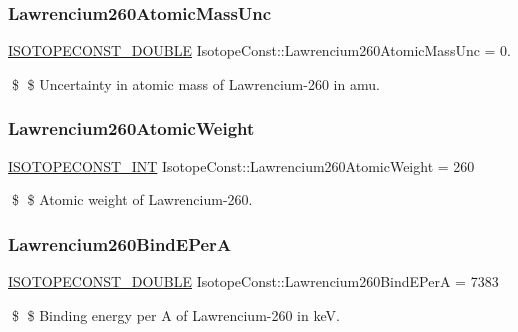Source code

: \subsubsection{\texorpdfstring{Lawrencium260\+Atomic\+Mass\+Unc}{Lawrencium260AtomicMassUnc}}
{\footnotesize\ttfamily \mbox{\hyperlink{group___isotope_const-_macros_ga8f45a7272ce02c0b4c65c44636ed719a}{I\+S\+O\+T\+O\+P\+E\+C\+O\+N\+S\+T\+\_\+\+D\+O\+U\+B\+LE}} Isotope\+Const\+::\+Lawrencium260\+Atomic\+Mass\+Unc = 0.}

\$ \$ Uncertainty in atomic mass of Lawrencium-\/260 in amu. \mbox{\label{group___isotope_const-_lawrencium-_lr260_ga568c0a44c8a895d2e43dea474a0484a3}} 
\subsubsection{\texorpdfstring{Lawrencium260\+Atomic\+Weight}{Lawrencium260AtomicWeight}}
{\footnotesize\ttfamily \mbox{\hyperlink{group___isotope_const-_macros_ga5f18360b3e99483a35c32d789e62621c}{I\+S\+O\+T\+O\+P\+E\+C\+O\+N\+S\+T\+\_\+\+I\+NT}} Isotope\+Const\+::\+Lawrencium260\+Atomic\+Weight = 260}

\$ \$ Atomic weight of Lawrencium-\/260. \mbox{\label{group___isotope_const-_lawrencium-_lr260_gacf35b8212b25666239449785fdbf97b6}} 
\subsubsection{\texorpdfstring{Lawrencium260\+Bind\+E\+PerA}{Lawrencium260BindEPerA}}
{\footnotesize\ttfamily \mbox{\hyperlink{group___isotope_const-_macros_ga8f45a7272ce02c0b4c65c44636ed719a}{I\+S\+O\+T\+O\+P\+E\+C\+O\+N\+S\+T\+\_\+\+D\+O\+U\+B\+LE}} Isotope\+Const\+::\+Lawrencium260\+Bind\+E\+PerA = 7383}

\$ \$ Binding energy per A of Lawrencium-\/260 in keV. \mbox{\label{group___isotope_const-_lawrencium-_lr260_gaa9060abb00557baebcc53ba77ca2b131}}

┄┄┄┄┄┄┄┄┄┄┄┄┄┄┄┄┄┄┄┄

→ **TASK STATEMENT**: All of the material must be repeated exactly in the answer, apart from the pictures.

→ **SOLUTION**:
Source code

: \subsubsection{\texorpdfstring{Lawrencium260\+Atomic\+Mass\+Unc}{Lawrencium260AtomicMassUnc}}
{\footnotesize\ttfamily \mbox{\hyperlink{group___isotope_const-_macros_ga8f45a7272ce02c0b4c65c44636ed719a}{I\+S\+O\+T\+O\+P\+E\+C\+O\+N\+S\+T\+\_\+\+D\+O\+U\+B\+LE}} Isotope\+Const\+::\+Lawrencium260\+Atomic\+Mass\+Unc = 0.}

\$ \$ Uncertainty in atomic mass of Lawrencium-\/260 in amu. \mbox{\label{group___isotope_const-_lawrencium-_lr260_ga568c0a44c8a895d2e43dea474a0484a3}} 
\subsubsection{\texorpdfstring{Lawrencium260\+Atomic\+Weight}{Lawrencium260AtomicWeight}}
{\footnotesize\ttfamily \mbox{\hyperlink{group___isotope_const-_macros_ga5f18360b3e99483a35c32d789e62621c}{I\+S\+O\+T\+O\+P\+E\+C\+O\+N\+S\+T\+\_\+\+I\+NT}} Isotope\+Const\+::\+Lawrencium260\+Atomic\+Weight = 260}

\$ \$ Atomic weight of Lawrencium-\/260. \mbox{\label{group___isotope_const-_lawrencium-_lr260_gacf35b8212b25666239449785fdbf97b6}} 
\subsubsection{\texorpdfstring{Lawrencium260\+Bind\+E\+PerA}{Lawrencium260BindEPerA}}
{\footnotesize\ttfamily \mbox{\hyperlink{group___isotope_const-_macros_ga8f45a7272ce02c0b4c65c44636ed719a}{I\+S\+O\+T\+O\+P\+E\+C\+O\+N\+S\+T\+\_\+\+D\+O\+U\+B\+LE}} Isotope\+Const\+::\+Lawrencium260\+Bind\+E\+PerA = 7383}

\$ \$ Binding energy per A of Lawrencium-\/260 in keV. \mbox{\label{group___isotope_const-_lawrencium-_lr260_gaa9060abb00557baebcc53ba77ca2b131}}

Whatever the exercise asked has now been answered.